Most would find this a compelling enough argument against the Pledge, but also consider the mission statement of Americans for Tax Reform, who, like many conservatives, see their mission as “starving the beast,” in reference to the government. Norquist himself has stated:
“I’m not in favor of abolishing the government. I just want to shrink it down to the size where we can drown it in the bathtub.”
Thurman takes issue with that verbiage, the implication of destroying the government. He suggests that people expressing fealty to Norquist are, in essence, agreeing to a kind of “anarchist” proposition; agreeing, by virtue of loyalty to Norquist, that the government is essentially useless and should be starved, destroyed. And that, he believes, is where the line is crossed:
It’s actually a kind of seditious oath, a treasonous oath. People who take that oath cannot actually serve in the government with good conscience, because their real role is to act as a mole to destroy the government; they are “starving the beast.”
As for the “beast” reference? Whether you translate that literally or figuratively, given the religious fundamentalism of many conservatives and most in the Tea Party, Thurman believes it’s not coincidental.
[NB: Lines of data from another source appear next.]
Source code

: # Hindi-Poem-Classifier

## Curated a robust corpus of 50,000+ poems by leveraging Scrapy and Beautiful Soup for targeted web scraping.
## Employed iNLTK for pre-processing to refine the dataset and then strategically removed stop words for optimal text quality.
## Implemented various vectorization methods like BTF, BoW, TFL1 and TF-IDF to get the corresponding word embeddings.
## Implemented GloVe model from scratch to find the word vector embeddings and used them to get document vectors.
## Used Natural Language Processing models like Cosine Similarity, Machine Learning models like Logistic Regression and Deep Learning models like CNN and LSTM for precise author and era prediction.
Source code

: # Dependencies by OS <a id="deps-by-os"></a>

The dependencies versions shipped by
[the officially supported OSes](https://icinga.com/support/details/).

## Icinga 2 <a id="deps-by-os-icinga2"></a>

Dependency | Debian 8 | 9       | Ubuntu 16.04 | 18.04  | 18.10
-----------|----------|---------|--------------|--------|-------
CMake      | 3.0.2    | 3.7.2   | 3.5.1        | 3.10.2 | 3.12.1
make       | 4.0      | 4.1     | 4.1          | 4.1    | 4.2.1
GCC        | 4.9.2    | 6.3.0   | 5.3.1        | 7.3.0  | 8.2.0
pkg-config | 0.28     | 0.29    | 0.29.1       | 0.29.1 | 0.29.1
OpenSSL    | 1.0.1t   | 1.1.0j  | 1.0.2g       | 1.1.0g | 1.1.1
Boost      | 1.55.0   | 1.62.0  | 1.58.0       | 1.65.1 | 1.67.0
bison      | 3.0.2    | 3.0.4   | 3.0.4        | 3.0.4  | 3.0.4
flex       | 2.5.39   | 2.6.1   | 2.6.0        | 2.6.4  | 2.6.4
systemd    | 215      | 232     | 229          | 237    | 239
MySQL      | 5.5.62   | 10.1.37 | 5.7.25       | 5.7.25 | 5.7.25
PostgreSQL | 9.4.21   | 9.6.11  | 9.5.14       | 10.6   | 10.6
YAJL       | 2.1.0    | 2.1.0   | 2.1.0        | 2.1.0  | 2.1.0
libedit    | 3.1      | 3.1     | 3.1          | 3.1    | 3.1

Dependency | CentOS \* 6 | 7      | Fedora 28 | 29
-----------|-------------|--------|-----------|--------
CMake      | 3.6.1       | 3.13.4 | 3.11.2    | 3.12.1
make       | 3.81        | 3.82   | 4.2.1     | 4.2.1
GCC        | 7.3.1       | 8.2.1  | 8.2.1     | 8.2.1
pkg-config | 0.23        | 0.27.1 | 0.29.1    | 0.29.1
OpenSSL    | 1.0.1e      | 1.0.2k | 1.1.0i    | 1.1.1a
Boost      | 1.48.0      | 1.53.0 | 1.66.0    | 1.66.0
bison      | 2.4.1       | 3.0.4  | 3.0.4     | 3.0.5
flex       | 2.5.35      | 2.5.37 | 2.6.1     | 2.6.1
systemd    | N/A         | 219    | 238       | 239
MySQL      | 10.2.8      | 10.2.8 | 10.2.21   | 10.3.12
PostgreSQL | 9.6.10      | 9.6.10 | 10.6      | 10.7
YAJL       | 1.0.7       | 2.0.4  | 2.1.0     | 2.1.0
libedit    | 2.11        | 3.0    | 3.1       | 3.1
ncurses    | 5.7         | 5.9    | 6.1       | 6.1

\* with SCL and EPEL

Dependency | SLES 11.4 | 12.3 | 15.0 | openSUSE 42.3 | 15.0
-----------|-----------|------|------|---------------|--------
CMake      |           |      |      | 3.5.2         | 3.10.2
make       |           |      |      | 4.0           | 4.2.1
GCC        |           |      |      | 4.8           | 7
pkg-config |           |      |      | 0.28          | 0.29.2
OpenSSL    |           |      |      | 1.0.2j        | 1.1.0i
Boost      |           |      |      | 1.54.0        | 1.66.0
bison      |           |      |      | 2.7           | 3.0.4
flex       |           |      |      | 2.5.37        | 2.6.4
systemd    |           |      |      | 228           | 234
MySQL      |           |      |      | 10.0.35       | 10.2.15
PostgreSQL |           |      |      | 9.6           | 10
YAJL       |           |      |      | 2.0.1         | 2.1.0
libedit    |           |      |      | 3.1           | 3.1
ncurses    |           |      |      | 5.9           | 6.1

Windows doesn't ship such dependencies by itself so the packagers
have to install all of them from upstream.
He points out that, in the Bible’s Book of Revelations, the Beast refers to Satan, which would imply that Norquist and the uber-conservative movement equate the government with Satan. Again, take it literally or not; either way, as Thurman puts it, it’s “a very negative way of depicting the U.S. government.”
In the concluding section of his video, Thurman earnestly – and “lovingly,” as he puts it – makes the point that those who’ve been elected to office have an obligation to their constituents who elected them and to the government they serve; if they cannot compromise because they’ve signed a pledge to an outside party who has not been elected and is not a part of the government, then they are operating with a serious and actionable conflict of interest…and that is grounds for impeachment. They are “unfit for office.”
That is the meme he wants to convey, he wants it “spread around,” and by writing about it here, I’m doing just that. Because I believe his points are well taken and deserve thoughtful and serious consideration by any American who is confused by the greater conversation about the economy, and concerned by the segment of our elected officials who appear to be loyal to a master who is neither their constituency nor their government. I share Professor Thurman’s sense that this is unacceptable, and, as he says:
“…they must, as a single body, reject their oath to Grover Norquist, renounce that oath in order to retake their oath of office; sincerely, without mental reservation, and without purpose of evasion; which is what they must do to be reinstated in our good graces, the people of the United States, of whom they are the employee.”